Last but not least, build in guardrails that limit the likelihood a chapter leader will make serious mistakes, such as automated financial, event, and communication systems you can easily monitor. 

Habit #6

Bad Habit

Focusing on the familiar and the "hear and now"

Because chapter leaders never have enough time—see bad habit #1—they do what’s easiest to accomplish and what absolutely has to get done. Many operate on autopilot, copying and pasting what their predecessors did. Since they don’t have the bandwidth for innovation, members end up seeing the same old programs and sponsors get the same old packages.  

Because they’re focused on immediate issues, leaders don’t dedicate enough time to thinking about the chapter’s future. They don’t invest resources in developing future leaders. They don’t set aside funds for the technology needed to improve operations and the member experience.  

Good Habit

Think strategically and innovatively about the chapter and its legacy

Chapter leaders must aside time at every board meeting to discuss strategic issues, including the chapter’s future—not just the next quarter, but the next few years and beyond.  

  • How are members and their needs changing?  
  • Who is part of our community and who isn’t but should be?  
  • What skills will leaders need? Which members have those skills?  
  • What trends will affect our members and their companies? 
  • What do we want to leave for the next generation? 

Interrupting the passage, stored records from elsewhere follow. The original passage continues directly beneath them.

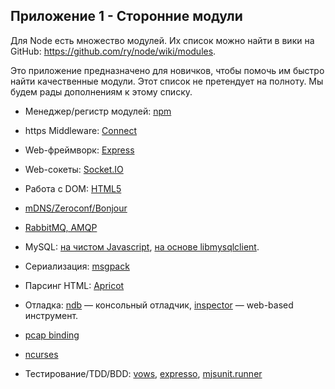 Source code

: ## Приложение 1 - Сторонние модули

Для Node есть множество модулей. Их список можно найти в вики на GitHub:
<https://github.com/ry/node/wiki/modules>.

Это приложение предназначено для новичков, чтобы помочь им быстро найти
качественные модули. Этот список не претендует на полноту. Мы будем рады
дополнениям к этому списку.

- Менеджер/регистр модулей: [npm](https://github.com/isaacs/npm)

- https Middleware: [Connect](https://github.com/senchalabs/connect)

- Web-фреймворк: [Express](https://github.com/visionmedia/express)

- Web-сокеты: [Socket.IO](https://github.com/LearnBoost/Socket.IO-node)

- Работа с DOM: [HTML5](https://github.com/aredridel/html5)

- [mDNS/Zeroconf/Bonjour](https://github.com/agnat/node_mdns)

- [RabbitMQ, AMQP](https://github.com/ry/node-amqp)

- MySQL: [на чистом Javascript](https://github.com/felixge/node-mysql),
  [на основе libmysqlclient](https://github.com/Sannis/node-mysql-libmysqlclient).

- Сериализация: [msgpack](https://github.com/pgriess/node-msgpack)

- Парсинг HTML: [Apricot](https://github.com/silentrob/Apricot)

- Отладка: [ndb](https://github.com/smtlaissezfaire/ndb) &mdash; консольный
  отладчик, [inspector](https://github.com/dannycoates/node-inspector) &mdash;
  web-based инструмент.

- [pcap binding](https://github.com/mranney/node_pcap)

- [ncurses](https://github.com/mscdex/node-ncurses)

- Тестирование/TDD/BDD: [vows](http://vowsjs.org/),
  [expresso](https://github.com/visionmedia/expresso),
  [mjsunit.runner](https://github.com/tmpvar/mjsunit.runner)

Invite a rotating list of members to serve on a futurist group to research these questions and report back to the board. Talk to chapter leaders from other associations. How are they dealing with issues and trends that are similar to those faced by your members?  

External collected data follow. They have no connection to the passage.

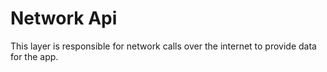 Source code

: # Network Api

This layer is responsible for network calls over the internet to provide data for the app.
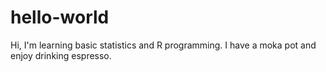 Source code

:# hello-world

Hi, I'm learning basic statistics and R programming.
I have a moka pot and enjoy drinking espresso.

CRPs can help by reporting what they see from a national or global perspective. Collect and share chapter bright spots—successful new ideas from chapter leader peers.  

Habit #7

Bad Habit

Waiting for qualified leaders to raise their hand

Popular confident members raise their hands for leadership positions, but they don’t always have the competencies a chapter needs. Meanwhile, qualified members are out there but haven’t been asked, aren’t in the right network, or aren’t interested in taking on the heavy leadership workload. 

As a result, chapters rely on the usual suspects who eventually stop raising their hands. When the leadership pipeline goes dry and positions remain empty, the chapter itself is in peril, along with the membership experience.  

Good Habit

Constantly develop volunteer and leadership talent

Identify the competencies truly needed for the chapter board and charge a scouting team with finding qualified candidates. Scouts review volunteer profiles and membership applications, ask for referrals, and invite candidates to volunteer and participate in leadership training. 

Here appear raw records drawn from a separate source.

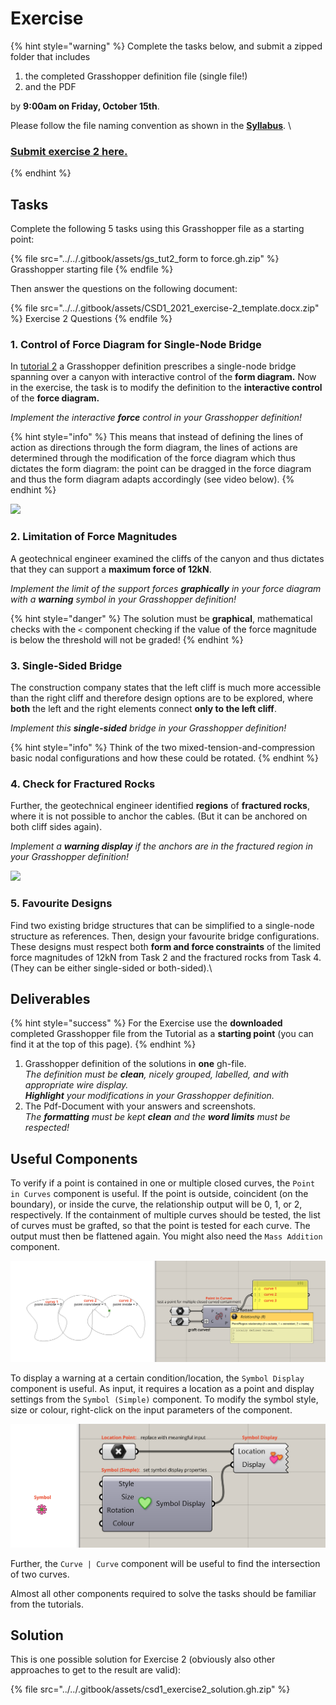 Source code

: # Exercise

{% hint style="warning" %}
Complete the tasks below, and submit a zipped folder that includes&#x20;

1. the completed Grasshopper definition file (single file!)&#x20;
2. and the PDF&#x20;

by **9:00am on Friday, October 15th**.&#x20;

Please follow the file naming convention as shown in the [**Syllabus**](../../syllabus.md#submissions).  \


### [Submit exercise 2 here.](https://www.dropbox.com/request/RFkNngClc7uiIkWML3o5)
{% endhint %}

## Tasks

Complete the following 5 tasks using this Grasshopper file as a starting point:

{% file src="../../.gitbook/assets/gs_tut2_form to force.gh.zip" %}
Grasshopper starting file
{% endfile %}

Then answer the questions on the following document:

{% file src="../../.gitbook/assets/CSD1_2021_exercise-2_template.docx.zip" %}
Exercise 2 Questions
{% endfile %}

### 1. Control of Force Diagram for Single-Node Bridge

In [tutorial 2](tutorial-2.md) a Grasshopper definition prescribes a single-node bridge spanning over a canyon with interactive control of the **form diagram.** Now in the exercise, the task is to modify the definition to the **interactive control** of the **force diagram.**&#x20;

_Implement the interactive **force** control in your Grasshopper definition!_

{% hint style="info" %}
This means that instead of defining the lines of action as directions through the form diagram, the lines of actions are determined through the modification of the force diagram which thus dictates the form diagram: the point can be dragged in the force diagram and thus the form diagram adapts accordingly (see video below).
{% endhint %}



![](../../.gitbook/assets/aim\_exercise\_1\_fast4.gif)

### 2. Limitation of Force Magnitudes

A geotechnical engineer examined the cliffs of the canyon and thus dictates that they can support a **maximum force of 12kN**.&#x20;

_Implement the limit of the support forces **graphically** in your force diagram with a **warning** symbol in your Grasshopper definition!_

{% hint style="danger" %}
The solution must be **graphical**, mathematical checks with the `<` component checking if the value of the force magnitude is below the threshold will not be graded!
{% endhint %}

### 3. Single-Sided Bridge

The construction company states that the left cliff is much more accessible than the right cliff and therefore design options are to be explored, where **both** the left and the right elements connect **only to the left cliff**.‌&#x20;

_Implement this **single-sided** bridge in your Grasshopper definition!_

{% hint style="info" %}
Think of the two mixed-tension-and-compression basic nodal configurations and how these could be rotated.
{% endhint %}

### 4. Check for Fractured Rocks

Further, the geotechnical engineer identified **regions** of **fractured rocks**, where it is not possible to anchor the cables. (But it can be anchored on both cliff sides again).

_Implement a **warning display** if the anchors are in the fractured region in your Grasshopper definition!_

![](../../.gitbook/assets/aim\_exercise\_2\_fast4.gif)

### 5. Favourite Designs

Find two existing bridge structures that can be simplified to a single-node structure as references. Then, design your favourite bridge configurations. These designs must respect both **form and force constraints** of the limited force magnitudes of 12kN from Task 2 and the fractured rocks from Task 4. (They can be either single-sided or both-sided).\


## Deliverables

{% hint style="success" %}
For the Exercise use the **downloaded** completed Grasshopper file from the Tutorial as a **starting point** (you can find it at the top of this page).&#x20;
{% endhint %}

1. Grasshopper definition of the solutions in **one** gh-file. \
   _The definition must be **clean**, nicely grouped, labelled, and with appropriate wire display._\
   _**Highlight** your modifications in your Grasshopper definition._&#x20;
2. The Pdf-Document with your answers and screenshots. \
   _The **formatting** must be kept **clean** and the **word limits** must be respected!_

## Useful Components

To verify if a point is contained in one or multiple closed curves, the `Point in Curves` component is useful. If the point is outside, coincident (on the boundary), or inside the curve, the relationship output will be 0, 1, or 2, respectively. If the containment of multiple curves should be tested, the list of curves must be grafted,  so that the point is tested for each curve. The output must then be flattened again. You might also need the `Mass Addition` component.

![](<../../.gitbook/assets/image (48).png>)

To display a warning at a certain condition/location, the `Symbol Display` component is useful. As input, it requires a location as a point and display settings from the `Symbol (Simple)` component. To modify the symbol style, size or colour, right-click on the input parameters of the component. &#x20;

![](<../../.gitbook/assets/image (169).png>)

Further, the `Curve | Curve` component will be useful to find the intersection of two curves.&#x20;

Almost all other components required to solve the tasks should be familiar from the tutorials.&#x20;



## Solution

This is one possible solution for Exercise 2 (obviously also other approaches to get to the result are valid):



{% file src="../../.gitbook/assets/csd1_exercise2_solution.gh.zip" %}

microvolunteering culture encourages members to get involved, especially those who are wary of committing too much time. Publish an updated list of microvolunteering opportunities on the website and in newsletters. To encourage participation, chapters should value and recognize all volunteers, not just committee members. 

Strengthen the leadership bench with informal mentoring and greater delegation of leadership duties. Leadership succession issues disappear when chapters take good care of their leadership pipeline. 

Above all, if you want someone to volunteer, ASK! Make it personal. 

Better chapter habits start with small sustainable changes. CRPs can coach and support chapters as they develop new habits, but chapter leaders are more likely to stick with new habits when their peers hold them accountable.